The gate of heaven is everywhere. – Thomas Merton

The story of God in the book of Mark ends with a one-liner that sums up the entire the book of Acts:  “They went out and preached everywhere, while the Lord worked with them and confirmed the message by accompanying signs” (Mk 16:20).

This in a nutshell is the story of the first-century church. People who believed in Jesus talked about him while Jesus worked on the people who believed, and God confirmed what was happening with signs that signaled the presence and direction in which he was headed.

It is a glorious dance. Witness. Sanctification. Signs. This is the pattern of productive discipleship.

What I learn from our first-century ancestors is that signs put us into the flow of God’s plan. The signs were not the message. They signaled the presence and direction of God and pointed people toward Kingdom work. They set followers on a course to do the will of the Father.

Signs, prophetic visions and dreams are ways God reveals his already-here presence.

Signs are not meant to tickle our spiritual fancy. They are not a conjuring up of God or even a way to change reality (though our openness to them certainly affects our direction). Signs show up where God is already at work. Their purpose is to extend faith, extend truth, or extend reach. As Henry Blackaby might say, signs are about looking for where God is at work so we can join him, about seeing past the temporal to something greater.

Are signs only for really spiritual people and messiahs? Not all all.

God shows things to people he loves and God loves us; therefore, he is likely to show us things so we will be encouraged to move more intentionally into the flow of his will. “Repent and believe, for the kingdom of God has come near,” Jesus said (Mk 1:15). “Do you have eyes but fail to see or ears but fail to hear?” (Mk 8:18)

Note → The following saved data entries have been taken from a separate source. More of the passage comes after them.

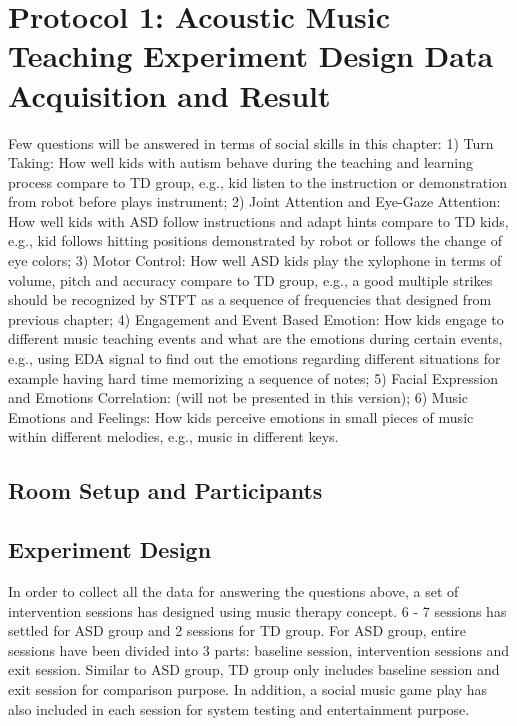 \chapter{Protocol 1: Acoustic Music Teaching Experiment Design Data Acquisition and Result}
Few questions will be answered in terms of social skills in this chapter:
1) Turn Taking: How well kids with autism behave during the teaching and learning
process compare to TD group, e.g., kid listen to the instruction or demonstration 
from robot before plays instrument;
2) Joint Attention and Eye-Gaze Attention: How well kids with ASD follow instructions 
and adapt hints compare to TD kids, e.g., kid follows hitting positions demonstrated 
by robot or follows the change of eye colors;
3) Motor Control: How well ASD kids play the xylophone in terms of volume, pitch and
accuracy compare to TD group, e.g., a good multiple strikes should be recognized by 
STFT as a sequence of frequencies that designed from previous chapter;
4) Engagement and Event Based Emotion: How kids engage to different music teaching
events and what are the emotions during certain events, e.g., using EDA signal to
find out the emotions regarding different situations for example having hard time
memorizing a sequence of notes;
5) Facial Expression and Emotions Correlation: (will not be presented in this version);
6) Music Emotions and Feelings: How kids perceive emotions in small pieces of music 
within different melodies, e.g., music in different keys.\\

\section{Room Setup and Participants}

\section{Experiment Design}
In order to collect all the data for answering the questions above, a set of
intervention sessions has designed using music therapy concept. 6 - 7 sessions
has settled for ASD group and 2 sessions for TD group. For ASD group, entire
sessions have been divided into 3 parts: baseline session, intervention sessions
and exit session. Similar to ASD group, TD group only includes baseline session
and exit session for comparison purpose. In addition, a social music
game play has also included in each session for system testing and entertainment
purpose.\\

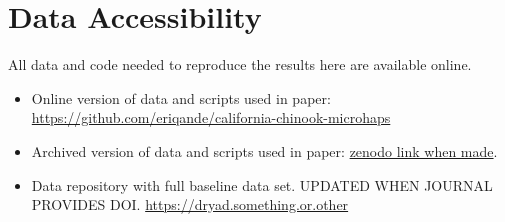 \section*{Data Accessibility}

All data and code needed to reproduce the results here are available online.
\begin{itemize}
\item Online version of data and scripts used in paper: \\
        \url{https://github.com/eriqande/california-chinook-microhaps}
\item Archived version of data and scripts used in paper: \url{zenodo link when made}.
\item Data repository with full baseline data set. UPDATED WHEN JOURNAL PROVIDES DOI. \url{https://dryad.something.or.other}
\end{itemize}
\mbox{}


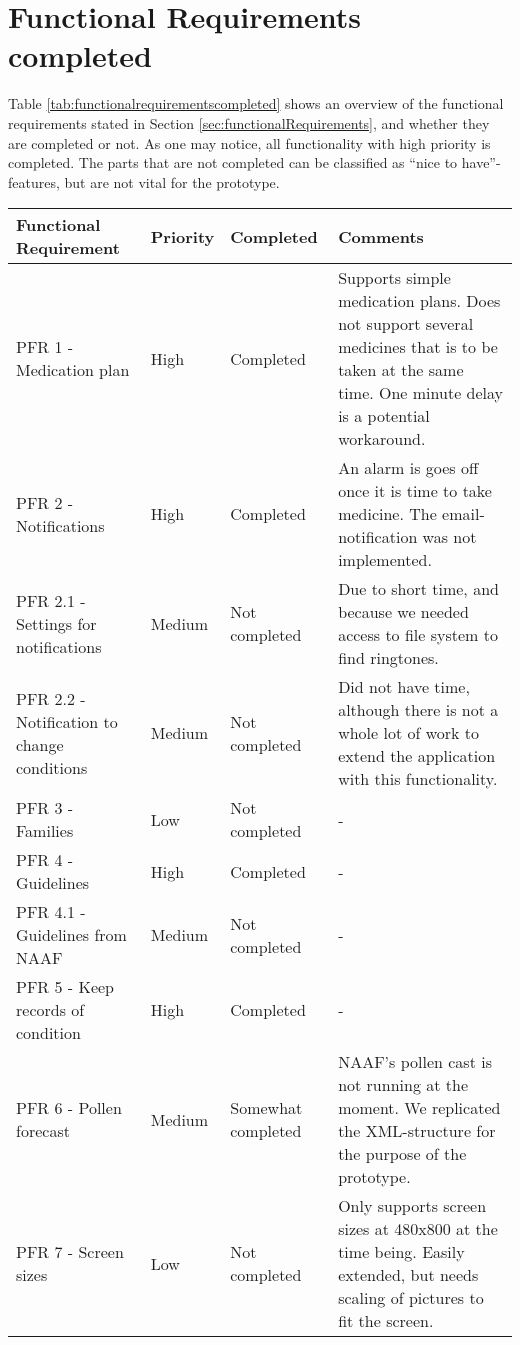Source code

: \section{Functional Requirements completed}
\label{sec:frcompleted}
Table \ref{tab:functionalrequirementscompleted} shows an overview of the functional requirements stated in Section \ref{sec:functionalRequirements}, and whether they are completed or not.
As one may notice, all functionality with high priority is completed. The parts that are not completed can be classified as ``nice to have''-features, but are not vital 
for the prototype.
\begin{table}
\centering
\begin{sideways}
\begin{tabular}{|p{5.0cm} | l | l | p{9.5cm} |}
\hline
Functional Requirement & Priority & Completed & Comments \\
\hline
PFR 1 - Medication plan & High & Completed & Supports simple medication plans. Does not support several medicines that is to be taken at the same time. One minute delay is a potential workaround. \\
\hline
PFR 2 - Notifications & High & Completed & An alarm is goes off once it is time to take medicine. The email-notification was not implemented. \\
\hline
PFR 2.1 - Settings for notifications & Medium & Not completed & Due to short time, and because we needed access to file system to find ringtones. \\
\hline
PFR 2.2 - Notification to change conditions & Medium &  Not completed & Did not have time, although there is not a whole lot of work to extend the application with this functionality. \\
\hline 
PFR 3 - Families & Low & Not completed & - \\
\hline
PFR 4 - Guidelines & High & Completed & - \\
\hline
PFR 4.1 - Guidelines from NAAF & Medium & Not completed & - \\
\hline  
PFR 5 - Keep records of condition & High  & Completed & - \\
\hline
PFR 6 - Pollen forecast & Medium & Somewhat completed & NAAF's pollen cast is not running at the moment. We replicated the XML-structure for the purpose of the prototype.\\
\hline  
PFR 7 - Screen sizes & Low  & Not completed & Only supports screen sizes at 480x800 at the time being. Easily extended, but needs scaling of pictures to fit the screen. \\

\end{tabular}
\end{sideways}
\end{table}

In other words, if you are blind to signs of God’s presence, the problem is on the user-end of the equation. Signs of God’s in-breaking Kingdom are all around us, though most of us don’t bother developing the kind of eyes that see them. People who have no room for the supernatural in their lives may even be offended by the thought that God reveals himself in the world. But signs are not meant to offend and prophetic sight is not a fringe notion for the “weird ones.” It is central to the work of God. This is about getting a different way of looking at the world — a way that sees beyond the temporal into the eternal.

It is about seeing the world from the Kingdom down, rather than from the ground up. The kingdom is near; the gate of heaven is everywhere. Elisha discovered it on a hill as the angels surrounded the army that surrounded him. Jacob discovered it on a ladder climbed by angels.

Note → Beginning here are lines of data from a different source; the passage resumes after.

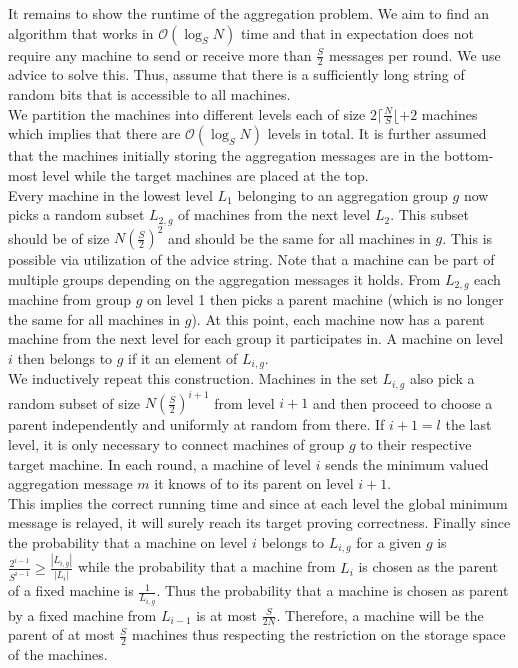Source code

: \documentclass[a4paper, 12pt]{article}
\theoremstyle{plain}
\theoremstyle{definition}
\theoremstyle{lemma}
\theoremstyle{remark}
\theoremstyle{corollary}
\theoremstyle{example}
\begin{document}
	It remains to show the runtime of the aggregation problem. We aim to find an algorithm that works in $\mathcal{O}(\log_S N)$ time and that in expectation does not require any machine to send or receive more than $\frac{S}{2}$ messages per round. We use advice to solve this. Thus, assume that there is a sufficiently long string of random bits that is accessible to all machines.\\
	We partition the machines into different levels each of size $2\lceil\frac{N}{S}\lfloor+2$ machines which implies that there are $\mathcal{O}(\log_S N)$ levels in total. It is further assumed that the machines initially storing the aggregation messages are in the bottom-most level while the target machines are placed at the top.\\
	Every machine in the lowest level $L_1$ belonging to an aggregation group $g$ now picks a random subset $L_{2,g}$ of machines from the next level $L_2$. This subset should be of size $N\left(\frac{S}{2}\right)^2$ and should be the same for all machines in $g$. This is possible via utilization of the advice string. Note that a machine can be part of multiple groups depending on the aggregation messages it holds. From $L_{2,g}$ each machine from group $g$ on level 1 then picks a parent machine (which is no longer the same for all machines in $g$). At this point, each machine now has a parent machine from the next level for each group it participates in. A machine on level $i$ then belongs to $g$ if it an element of $L_{i,g}$.\\
	We inductively repeat this construction. Machines in the set $L_{i,g}$ also pick a random subset of size $N\left(\frac{S}{2}\right)^{i+1}$ from level $i+1$ and then proceed to choose a parent independently and uniformly at random from there. If $i+1=l$ the last level, it is only necessary to connect machines of group $g$ to their respective target machine. In each round, a machine of level $i$ sends the minimum valued aggregation message $m$ it knows of to its parent on level $i+1$.\\
	This implies the correct running time and since at each level the global minimum message is relayed, it will surely reach its target proving correctness. Finally since the probability that a machine on level $i$ belongs to $L_{i,g}$ for a given $g$ is $\frac{2^{i-1}}{S^{i-1}} \geq \frac{\left|L_{i,g}\right|}{\left|L_i\right|}$ while the probability that a machine from $L_i$ is chosen as the parent of a fixed machine is $\frac{1}{L_{i,g}}$. Thus the probability that a machine is chosen as parent by a fixed machine from $L_{i-1}$ is at most $\frac{S}{2N}$. Therefore, a machine will be the parent of at most $\frac{S}{2}$ machines thus respecting the restriction on the storage space of the machines.
\end{document}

“It is not too difficult for you or beyond your reach,” Moses told the people of Israel (Dt 30:11-14). “It is not up in Heaven, so that you have to ask, ‘Who will ascend to Heaven and get it for us? Nor is it beyond the sea, so that you have to ask, ‘Who will cross the sea and get it and proclaim it to us to we may obey it?’ No,” Moses writes, “the word is very near you; it is in your mouth and in your heart.” Or as Jesus said (Luke 17:21), “The Kingdom of God is not something to go searching for. It is in your midst” (or within you, or among you).

In Luke, chapter nine, there is a line that grabs my imagination and stirs me to look for that gate. Jesus has just been talking with his followers about the connection between his glory and our faith, and now he is heading up a mountain to pray with Peter, James and John. As he is praying, the appearance of his face changes and his clothes become as bright as a flash of lightning. Two men, Moses and Elijah, appear in glorious splendor to talk with Jesus. They talk about his departure from this earth, among other things. Peter, James and John are sleepy but the story says that “when they became fully awake, they saw his glory” (Lk 9:32).

When they became fully awake, they saw his glory.”

I am both exposed and educated by that line. I recognize myself in the state of Jesus’ disciples. What must I be missing, because I am not fully awake? If I am not seeing God’s glory — if I am not seeing signs of in-breaking glory — is it because God’s glory is absent, or is it because (spiritually speaking) I am trodding through life half asleep?

Do you spend a lot of time doing a lot of really good things that may not at all be related to your God-given purpose? Are you so busy that you can’t see the eternal for the clutter of the good? Perhaps the answer is in praying for eyes to see what God has placed right in front of you.

The gate of heaven is everywhere. Ours is to live as if that is true.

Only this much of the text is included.